Flor’s own great strength also weakened and with bodies that had fallen off rafts and upturned boats floating past, he became depressed and concluded his time to perish was at hand.
“The most terrible sight I have ever seen. There were men, women, and children struggling in the water. Their screams and shouts were simply awful. There were bodies all around.
“When bodies were floating past me, it was a toss of a penny whether I would hold out or go down,” he said.
Shortly afterwards, a torpedo destroyer arrived. Flor was taken on board and collapsed. On arrival in Queenstown, he was given medical attention and recovered later that night.
There was still no news of his wife and he spent many hours examining the bodies that had been recovered but she was not amongst them and he feared she had been lost.
Morning brought the Cork Examiner to Queenstown. He bough a copy for a penny and scanned the detailed accounts of the disaster with intensity.
Suddenly he burst into joy when he saw that his wife’s name was among the list of survivors in a late night report from the paper’s Kinsale correspondent.
She had been rescued along with eight others by the Naval patrol boat Heron but due to her condition she was landed in Kinsale instead of Queenstown and treated in the local hospital. Five bodies were also brought ashore by the rescue ship.
My wife is saved”, Flor shouted. “I must go to Kinsale to be with her.”

When Julia awoke in the hospital at Kinsale, she asked a priest what had happened to her husband.
He told her there was no Florence Sullivan in the hospital, but he urged her not to give up hope as there were several more survivors in Queenstown.
“I’ll get in touch with them and let you know. Get some sleep now, and put your trust in the Mother of God,” he said.

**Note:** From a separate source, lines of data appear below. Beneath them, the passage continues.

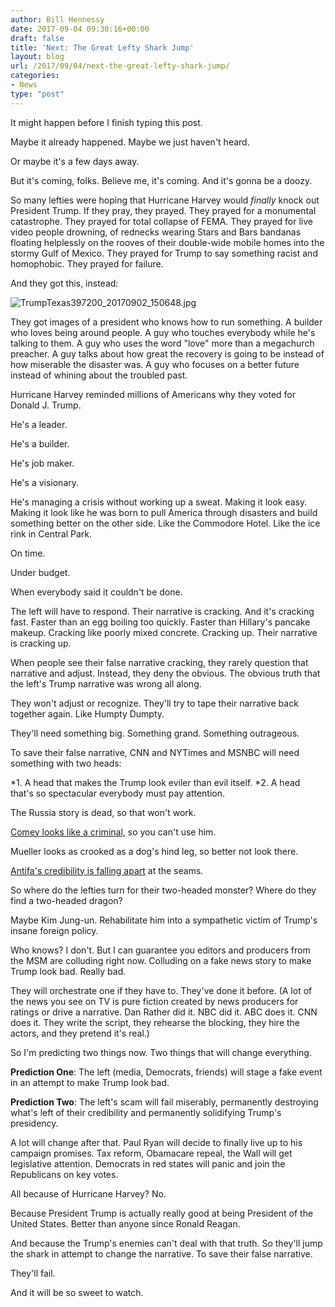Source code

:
```yaml
---
author: Bill Hennessy
date: 2017-09-04 09:30:16+00:00
draft: false
title: 'Next: The Great Lefty Shark Jump'
layout: blog
url: /2017/09/04/next-the-great-lefty-shark-jump/
categories:
- News
type: "post"
---
```


It might happen before I finish typing this post.

Maybe it already happened. Maybe we just haven't heard.

Or maybe it's a few days away.

But it's coming, folks. Believe me, it's coming. And it's gonna be a doozy.

So many lefties were hoping that Hurricane Harvey would _finally_ knock out President Trump. If they pray, they prayed. They prayed for a monumental catastrophe. They prayed for total collapse of FEMA. They prayed for live video people drowning, of rednecks wearing Stars and Bars bandanas floating helplessly on the rooves of their double-wide mobile homes into the stormy Gulf of Mexico. They prayed for Trump to say something racist and homophobic. They prayed for failure.

And they got this, instead:

![TrumpTexas397200_20170902_150648.jpg](https://hennessysview.com/wp-content/uploads/2017/09/TrumpTexas397200_20170902_150648-1.jpg)


They got images of a president who knows how to run something. A builder who loves being around people. A guy who touches everybody while he's talking to them. A guy who uses the word "love" more than a megachurch preacher. A guy talks about how great the recovery is going to be instead of how miserable the disaster was. A guy who focuses on a better future instead of whining about the troubled past.

Hurricane Harvey reminded millions of Americans why they voted for Donald J. Trump.

He's a leader.

He's a builder.

He's job maker.

He's a visionary.

He's managing a crisis without working up a sweat. Making it look easy. Making it look like he was born to pull America through disasters and build something better on the other side. Like the Commodore Hotel. Like the ice rink in Central Park.

On time.

Under budget.

When everybody said it couldn't be done.

The left will have to respond. Their narrative is cracking. And it's cracking fast. Faster than an egg boiling too quickly. Faster than Hillary's pancake makeup. Cracking like poorly mixed concrete. Cracking up. Their narrative is cracking up.

When people see their false narrative cracking, they rarely question that narrative and adjust. Instead, they deny the obvious. The obvious truth that the left's Trump narrative was wrong all along.

They won't adjust or recognize. They'll try to tape their narrative back together again. Like Humpty Dumpty.

They'll need something big. Something grand. Something outrageous.

To save their false narrative, CNN and NYTimes and MSNBC will need something with two heads:




*1. A head that makes the Trump look eviler than evil itself.
*2. A head that's so spectacular everybody must pay attention.


The Russia story is dead, so that won't work.

[Comey looks like a criminal,](https://hennessysview.com/2017/09/01/i-still-think-james-comey-is-a-felon-and-the-fbi-is-corrupt/) so you can't use him.

Mueller looks as crooked as a dog's hind leg, so better not look there.

[Antifa's credibility is falling apart](https://hennessysview.com/2017/08/31/paul-ryans-spokesperson-renounces-support-for-antifa/) at the seams.

So where do the lefties turn for their two-headed monster? Where do they find a two-headed dragon?

Maybe Kim Jung-un. Rehabilitate him into a sympathetic victim of Trump's insane foreign policy.

Who knows? I don't. But I can guarantee you editors and producers from the MSM are colluding right now. Colluding on a fake news story to make Trump look bad. Really bad.

They will orchestrate one if they have to. They've done it before. (A lot of the news you see on TV is pure fiction created by news producers for ratings or drive a narrative. Dan Rather did it. NBC did it. ABC does it. CNN does it. They write the script, they rehearse the blocking, they hire the actors, and they pretend it's real.)

So I'm predicting two things now. Two things that will change everything.

**Prediction One**: The left (media, Democrats, friends) will stage a fake event in an attempt to make Trump look bad.

**Prediction Two**: The left's scam will fail miserably, permanently destroying what's left of their credibility and permanently solidifying Trump's presidency.

A lot will change after that. Paul Ryan will decide to finally live up to his campaign promises. Tax reform, Obamacare repeal, the Wall will get legislative attention. Democrats in red states will panic and join the Republicans on key votes.

All because of Hurricane Harvey? No.

Because President Trump is actually really good at being President of the United States. Better than anyone since Ronald Reagan.

And because the Trump's enemies can't deal with that truth. So they'll jump the shark in attempt to change the narrative. To save their false narrative.

They'll fail.

And it will be so sweet to watch.
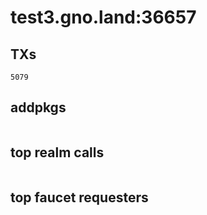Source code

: # test3.gno.land:36657

## TXs
```
5079
```

## addpkgs
```
```

## top realm calls
```
```

## top faucet requesters
```
```

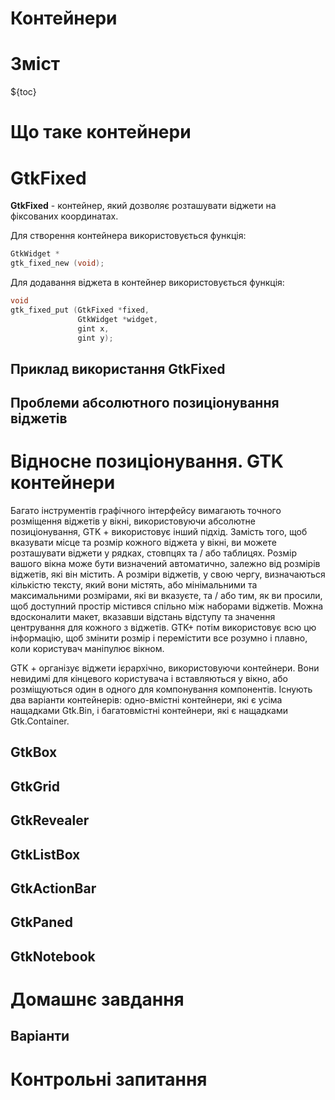 # Контейнери

# Зміст

${toc}
# Що таке контейнери

# GtkFixed

**GtkFixed** - контейнер, який дозволяє розташувати віджети на фіксованих координатах.

Для створення контейнера використовується функція:

```cpp
GtkWidget *
gtk_fixed_new (void);
```

Для додавання віджета в контейнер використовується функція:

```cpp
void
gtk_fixed_put (GtkFixed *fixed,
               GtkWidget *widget,
               gint x,
               gint y);
```

## Приклад використання GtkFixed



## Проблеми абсолютного позиціонування віджетів


# Відносне позиціонування. GTK контейнери

Багато інструментів графічного інтерфейсу вимагають точного розміщення віджетів у вікні, використовуючи абсолютне позиціонування, GTK + використовує інший підхід. Замість того, щоб вказувати місце та розмір кожного віджета у вікні, ви можете розташувати віджети у рядках, стовпцях та / або таблицях. Розмір вашого вікна може бути визначений автоматично, залежно від розмірів віджетів, які він містить. А розміри віджетів, у свою чергу, визначаються кількістю тексту, який вони містять, або мінімальними та максимальними розмірами, які ви вказуєте, та / або тим, як ви просили, щоб доступний простір містився спільно між наборами віджетів. Можна вдосконалити макет, вказавши відстань відступу та значення центрування для кожного з віджетів. GTK+ потім використовує всю цю інформацію, щоб змінити розмір і перемістити все розумно і плавно, коли користувач маніпулює вікном.

GTK + організує віджети ієрархічно, використовуючи контейнери. Вони невидимі для кінцевого користувача і вставляються у вікно, або розміщуються один в одного для компонування компонентів. Існують два варіанти контейнерів: одно-вмістні контейнери, які є усіма нащадками Gtk.Bin, і багатовмістні контейнери, які є нащадками Gtk.Container.

## GtkBox

## GtkGrid

## GtkRevealer

## GtkListBox

## GtkActionBar

## GtkPaned

## GtkNotebook

# Домашнє завдання

## Варіанти

# Контрольні запитання

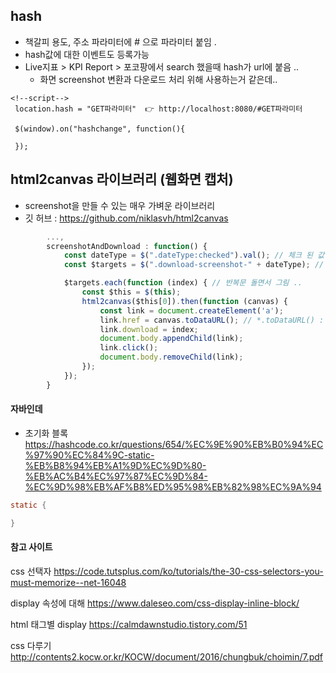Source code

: ## hash
- 책갈피 용도, 주소 파라미터에 # 으로 파라미터 붙임 .
- hash값에 대한 이벤트도 등록가능
- Live지표 > KPI Report > 포코팡에서 search 했을때 hash가 url에 붙음 .. 
  - 화면 screenshot 변환과 다운로드 처리 위해 사용하는거 같은데.. 
```
<!--script-->
 location.hash = "GET파라미터"  👉 http://localhost:8080/#GET파라미터

 $(window).on("hashchange", function(){

 });

```

## html2canvas 라이브러리 (웹화면 캡처)
- screenshot을 만들 수 있는 매우 가벼운 라이브러리 
- 깃 허브 : https://github.com/niklasvh/html2canvas

```javascript
        ...,
        screenshotAndDownload : function() {
            const dateType = $(".dateType:checked").val(); // 체크 된 값 가져옴
            const $targets = $(".download-screenshot-" + dateType); // target dom 찾음

            $targets.each(function (index) { // 반복문 돌면서 그림 .. 
                const $this = $(this);
                html2canvas($this[0]).then(function (canvas) {
                    const link = document.createElement('a');
                    link.href = canvas.toDataURL(); // *.toDataURL() : png타입의 base64인코딩된 data url 형식의 문자열을 반환
                    link.download = index;
                    document.body.appendChild(link);
                    link.click();
                    document.body.removeChild(link);
                });
            });
        }
```

#### 자바인데 
- 초기화 블록 https://hashcode.co.kr/questions/654/%EC%9E%90%EB%B0%94%EC%97%90%EC%84%9C-static-%EB%B8%94%EB%A1%9D%EC%9D%80-%EB%AC%B4%EC%97%87%EC%9D%84-%EC%9D%98%EB%AF%B8%ED%95%98%EB%82%98%EC%9A%94
```java 
static {

}

```

#### 참고 사이트
css 선택자 
https://code.tutsplus.com/ko/tutorials/the-30-css-selectors-you-must-memorize--net-16048

display 속성에 대해 
https://www.daleseo.com/css-display-inline-block/

html 태그별 display 
https://calmdawnstudio.tistory.com/51

css 다루기 
http://contents2.kocw.or.kr/KOCW/document/2016/chungbuk/choimin/7.pdf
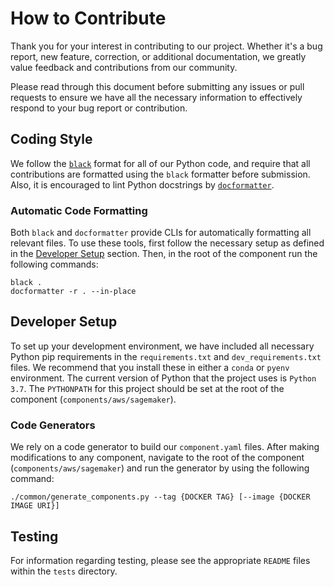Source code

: # How to Contribute

Thank you for your interest in contributing to our project. Whether it's a bug report, new feature, correction, or additional documentation, we greatly value feedback and contributions from our community.

Please read through this document before submitting any issues or pull requests to ensure we have all the necessary information to effectively respond to your bug report or contribution.

## Coding Style

We follow the [`black`](https://black.readthedocs.io/en/stable/) format for all of our Python code, and require that all contributions are formatted using the `black` formatter before submission. Also, it is encouraged to lint Python docstrings by [`docformatter`](https://github.com/myint/docformatter).

### Automatic Code Formatting

Both `black` and `docformatter` provide CLIs for automatically formatting all relevant files. To use these tools, first follow the necessary setup as defined in the [Developer Setup](#developer-setup) section. Then, in the root of the component run the following commands:

```
black .
docformatter -r . --in-place
```

## Developer Setup

To set up your development environment, we have included all necessary Python pip requirements in the `requirements.txt` and `dev_requirements.txt` files. We recommend that you install these in either a `conda` or `pyenv` environment. The current version of Python that the project uses is `Python 3.7`. The `PYTHONPATH` for this project should be set at the root of the component (`components/aws/sagemaker`).

### Code Generators

We rely on a code generator to build our `component.yaml` files. After making modifications to any component, navigate to the root of the component (`components/aws/sagemaker`) and run the generator by using the following command:

```
./common/generate_components.py --tag {DOCKER TAG} [--image {DOCKER IMAGE URI}]
```

## Testing

For information regarding testing, please see the appropriate `README` files within the `tests` directory.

That evening the priest returned and whispered to Julia, “Your husband is alive and well! He’s been told you are here. When you join him in Cork put your heads together and plan some way of giving thanks to God for your deliverance.”
Julia sent money to a little girl who had lost her parents, brothers, and sisters in the disaster and back in Kilgarvan she arranged to have several Masses offered for “all the souls that went down on the Lusitania.”
Five months after the ship down, a leather case was delivered to her. It had been washed ashore and was handed over to the RIC. It contained her savings of £324 10s. 0d.